Dr Alex McMahon, lead author of the study from the University of Glasgow Dental School, said: “This is the first population study of its kind. We utilised the robust national datasets and data linkage expertise we have in Scotland to investigate the health of looked after children compared with the general child population. We used dental health and care as an exemplar topic, as all children should have regular access to routine preventive dental services.
“We found that the dental needs and care of children in care were significantly worse than with those children not in care. We were also able to show for the first time that these differences were not explained by standard measurable socioeconomic factors”.
Dr Graham Connelly of CELCIS (Centre for Excellence for Looked After Children in Scotland), a member of the research team, said: “The research confirmed what we had suspected: looked after children have poorer dental health and lower uptake of dental health services than the general child population. Dental health varies with placement type. It is best among children in foster care and poorest among those who remain in the family home with children’s panel and social work support. We are pleased that discussions about addressing this have already begun.”

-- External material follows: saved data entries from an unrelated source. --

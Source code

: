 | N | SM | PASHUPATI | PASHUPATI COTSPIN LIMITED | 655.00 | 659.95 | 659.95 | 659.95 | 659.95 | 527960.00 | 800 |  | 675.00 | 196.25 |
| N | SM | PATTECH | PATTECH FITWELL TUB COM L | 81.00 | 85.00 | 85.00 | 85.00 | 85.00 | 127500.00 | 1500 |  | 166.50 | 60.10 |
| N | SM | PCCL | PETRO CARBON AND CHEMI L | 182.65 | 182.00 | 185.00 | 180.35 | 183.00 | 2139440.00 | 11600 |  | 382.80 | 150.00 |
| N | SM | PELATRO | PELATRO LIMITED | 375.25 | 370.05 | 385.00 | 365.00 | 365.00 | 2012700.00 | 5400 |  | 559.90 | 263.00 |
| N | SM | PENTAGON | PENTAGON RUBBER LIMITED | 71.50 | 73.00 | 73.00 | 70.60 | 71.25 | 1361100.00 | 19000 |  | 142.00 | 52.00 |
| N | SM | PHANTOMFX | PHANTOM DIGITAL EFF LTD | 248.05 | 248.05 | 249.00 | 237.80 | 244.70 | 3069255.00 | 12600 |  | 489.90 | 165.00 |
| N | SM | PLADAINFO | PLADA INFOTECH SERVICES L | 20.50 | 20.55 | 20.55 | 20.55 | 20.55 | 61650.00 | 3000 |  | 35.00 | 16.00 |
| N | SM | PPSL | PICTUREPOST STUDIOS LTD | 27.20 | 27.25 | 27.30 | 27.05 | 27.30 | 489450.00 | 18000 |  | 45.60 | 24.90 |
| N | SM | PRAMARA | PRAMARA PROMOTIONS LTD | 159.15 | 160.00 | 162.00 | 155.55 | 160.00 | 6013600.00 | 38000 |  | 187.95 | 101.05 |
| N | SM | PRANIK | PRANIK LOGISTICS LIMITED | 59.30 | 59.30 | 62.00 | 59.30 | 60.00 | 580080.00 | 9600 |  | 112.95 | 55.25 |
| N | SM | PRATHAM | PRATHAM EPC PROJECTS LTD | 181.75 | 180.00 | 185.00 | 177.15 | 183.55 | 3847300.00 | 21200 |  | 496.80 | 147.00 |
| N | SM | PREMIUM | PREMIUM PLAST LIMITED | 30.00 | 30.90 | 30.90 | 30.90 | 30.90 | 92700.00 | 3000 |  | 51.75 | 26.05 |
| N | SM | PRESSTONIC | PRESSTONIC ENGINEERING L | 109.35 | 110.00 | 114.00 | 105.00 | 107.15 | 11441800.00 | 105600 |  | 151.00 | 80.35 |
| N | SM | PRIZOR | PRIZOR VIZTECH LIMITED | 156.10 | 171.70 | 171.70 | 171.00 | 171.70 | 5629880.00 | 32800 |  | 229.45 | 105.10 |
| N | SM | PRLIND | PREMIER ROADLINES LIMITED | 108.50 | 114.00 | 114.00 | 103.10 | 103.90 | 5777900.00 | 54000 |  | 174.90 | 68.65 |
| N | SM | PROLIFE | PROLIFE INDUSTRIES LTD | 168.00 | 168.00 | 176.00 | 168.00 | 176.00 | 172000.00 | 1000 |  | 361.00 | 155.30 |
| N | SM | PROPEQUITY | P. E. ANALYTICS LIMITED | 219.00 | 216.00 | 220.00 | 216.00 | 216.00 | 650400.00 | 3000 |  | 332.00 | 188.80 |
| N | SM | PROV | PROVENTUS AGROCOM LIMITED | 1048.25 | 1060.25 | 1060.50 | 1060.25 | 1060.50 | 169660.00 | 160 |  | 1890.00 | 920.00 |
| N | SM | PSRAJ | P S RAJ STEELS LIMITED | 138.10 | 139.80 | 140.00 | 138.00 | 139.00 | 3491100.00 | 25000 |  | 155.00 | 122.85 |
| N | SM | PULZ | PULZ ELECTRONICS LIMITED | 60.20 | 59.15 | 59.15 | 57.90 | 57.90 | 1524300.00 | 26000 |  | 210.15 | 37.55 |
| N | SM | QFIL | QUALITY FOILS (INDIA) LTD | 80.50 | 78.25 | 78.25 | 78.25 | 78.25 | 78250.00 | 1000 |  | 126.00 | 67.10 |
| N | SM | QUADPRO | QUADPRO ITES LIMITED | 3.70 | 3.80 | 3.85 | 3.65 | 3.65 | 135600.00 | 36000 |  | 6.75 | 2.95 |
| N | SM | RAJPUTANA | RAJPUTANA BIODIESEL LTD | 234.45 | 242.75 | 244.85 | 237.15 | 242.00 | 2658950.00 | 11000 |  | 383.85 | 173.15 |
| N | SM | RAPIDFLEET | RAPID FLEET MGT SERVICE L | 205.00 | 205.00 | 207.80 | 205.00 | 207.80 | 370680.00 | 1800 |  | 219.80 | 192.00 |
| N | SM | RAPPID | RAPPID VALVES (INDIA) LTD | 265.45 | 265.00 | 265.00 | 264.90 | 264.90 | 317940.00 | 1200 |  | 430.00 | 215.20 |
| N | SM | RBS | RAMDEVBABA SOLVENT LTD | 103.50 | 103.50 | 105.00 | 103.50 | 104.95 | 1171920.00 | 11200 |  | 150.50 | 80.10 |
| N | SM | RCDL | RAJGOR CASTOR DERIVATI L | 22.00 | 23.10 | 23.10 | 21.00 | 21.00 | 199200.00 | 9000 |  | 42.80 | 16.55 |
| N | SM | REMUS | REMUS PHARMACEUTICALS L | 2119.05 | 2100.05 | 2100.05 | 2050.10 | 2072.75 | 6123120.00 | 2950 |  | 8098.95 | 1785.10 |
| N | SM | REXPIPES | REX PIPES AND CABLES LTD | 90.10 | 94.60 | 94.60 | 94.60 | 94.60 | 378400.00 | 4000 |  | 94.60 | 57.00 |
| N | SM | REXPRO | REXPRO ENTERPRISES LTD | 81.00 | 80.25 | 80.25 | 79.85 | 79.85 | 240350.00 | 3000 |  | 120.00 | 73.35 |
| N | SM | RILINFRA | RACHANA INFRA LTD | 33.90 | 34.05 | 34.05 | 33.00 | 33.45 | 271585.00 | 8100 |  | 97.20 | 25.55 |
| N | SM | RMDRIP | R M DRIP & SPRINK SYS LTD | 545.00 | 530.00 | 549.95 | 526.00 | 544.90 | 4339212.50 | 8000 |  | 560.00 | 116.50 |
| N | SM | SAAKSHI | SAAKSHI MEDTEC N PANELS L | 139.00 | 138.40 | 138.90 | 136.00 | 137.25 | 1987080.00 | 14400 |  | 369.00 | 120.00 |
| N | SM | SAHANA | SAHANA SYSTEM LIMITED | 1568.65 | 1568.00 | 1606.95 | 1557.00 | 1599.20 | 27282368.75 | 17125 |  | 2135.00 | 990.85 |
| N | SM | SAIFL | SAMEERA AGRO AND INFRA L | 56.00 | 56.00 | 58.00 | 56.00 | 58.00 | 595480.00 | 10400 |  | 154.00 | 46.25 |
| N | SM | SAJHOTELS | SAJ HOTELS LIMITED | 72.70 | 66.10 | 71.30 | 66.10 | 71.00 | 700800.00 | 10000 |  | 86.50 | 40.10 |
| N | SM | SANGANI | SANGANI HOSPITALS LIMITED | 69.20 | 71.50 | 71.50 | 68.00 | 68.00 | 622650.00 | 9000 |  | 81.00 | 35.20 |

Professor David Conway, Professor of Dental Public Health at the University of Glasgow Dental School, said: “The national Childsmile programme is making strides in improving the oral health of children in Scotland. These findings are a stark reminder of the need to ensure we need to focus our efforts to ensure it reaches the most vulnerable children.
“This is going to need even further joined up work between health and social care services. We have had to employ complex methods to look at the health of looked after children. One way this could be improved would be for social services and NHS services to use a single identifier number such as the Community Health Index.”